En el 2017 se cumple el 60º aniversario del Tratado de Roma. El 25 del
próximo marzo, Italia tiene previsto convocar en Roma una gran ceremonia
para celebrarlo. Pero el 2017 será también el año de Brexit. El
gobierno británico ha prometido que antes de finales de próximo marzo
activará el procedimiento previsto en el artículo 50 del Tratado de
Lisboa para la salida de un Estado de la Unión. Puede que ambos
acontecimientos coincidan el mismo día, pero lo que es seguro es que la
celebración quedará ensombrecida porque solo serán 27 países los que
participarán en ella.
El 2017 será también el año de dos importantes elecciones, las
presidenciales en Francia en la primavera y las legislativas federales
en Alemania en el otoño. Además de en Holanda y probablemente en Italia.
Malos tiempos para impulsar la construcción europea.
Normalmente las
cuestiones europeas no suelen ser objeto de debates en las elecciones
nacionales.
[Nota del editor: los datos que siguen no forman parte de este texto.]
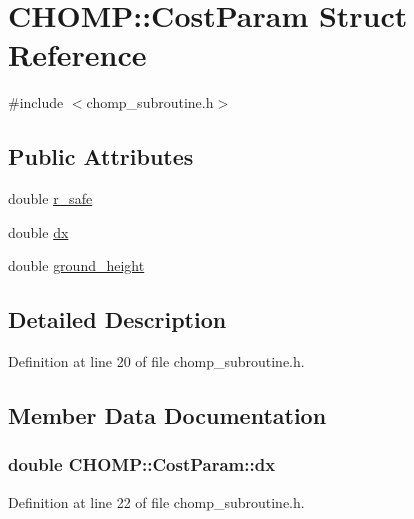 \hypertarget{struct_c_h_o_m_p_1_1_cost_param}{}\section{C\+H\+O\+MP\+:\+:Cost\+Param Struct Reference}
\label{struct_c_h_o_m_p_1_1_cost_param}


{\ttfamily \#include $<$chomp\+\_\+subroutine.\+h$>$}

\subsection*{Public Attributes}
\begin{DoxyCompactItemize}
\item 
double \hyperlink{struct_c_h_o_m_p_1_1_cost_param_a9ab5a375539e209151d57dea31b4eed9}{r\+\_\+safe}
\item 
double \hyperlink{struct_c_h_o_m_p_1_1_cost_param_aac37a7ec506745fea119ff57a711b0b6}{dx}
\item 
double \hyperlink{struct_c_h_o_m_p_1_1_cost_param_afdb481a80ee8ef47dc837075993f0821}{ground\+\_\+height}
\end{DoxyCompactItemize}


\subsection{Detailed Description}


Definition at line 20 of file chomp\+\_\+subroutine.\+h.



\subsection{Member Data Documentation}
\subsubsection[{\texorpdfstring{dx}{dx}}]{\setlength{\rightskip}{0pt plus 5cm}double C\+H\+O\+M\+P\+::\+Cost\+Param\+::dx}\hypertarget{struct_c_h_o_m_p_1_1_cost_param_aac37a7ec506745fea119ff57a711b0b6}{}\label{struct_c_h_o_m_p_1_1_cost_param_aac37a7ec506745fea119ff57a711b0b6}


Definition at line 22 of file chomp\+\_\+subroutine.\+h.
Pero esta vez puede ser diferente por la emergencia de
partidos antieuropeistas. En particular en Francia donde casi todo el
mundo vaticina que la Sra. Le Pen estará presente en la segunda vuelta
de las presidenciales. Si un partido populista antieuropoeista llegase
al poder en un gran país europeo, el 2017 no sería precisamente el año
para celebrar y renovar la voluntad de construir “una unión cada vez más
estrecha entre los europeos”, como rezaba el Tratado de Roma y repite
el de Lisboa.
Confiemos en que las grandes incertidumbres que pesan sobre el 2017 se resuelvan de una forma más positiva.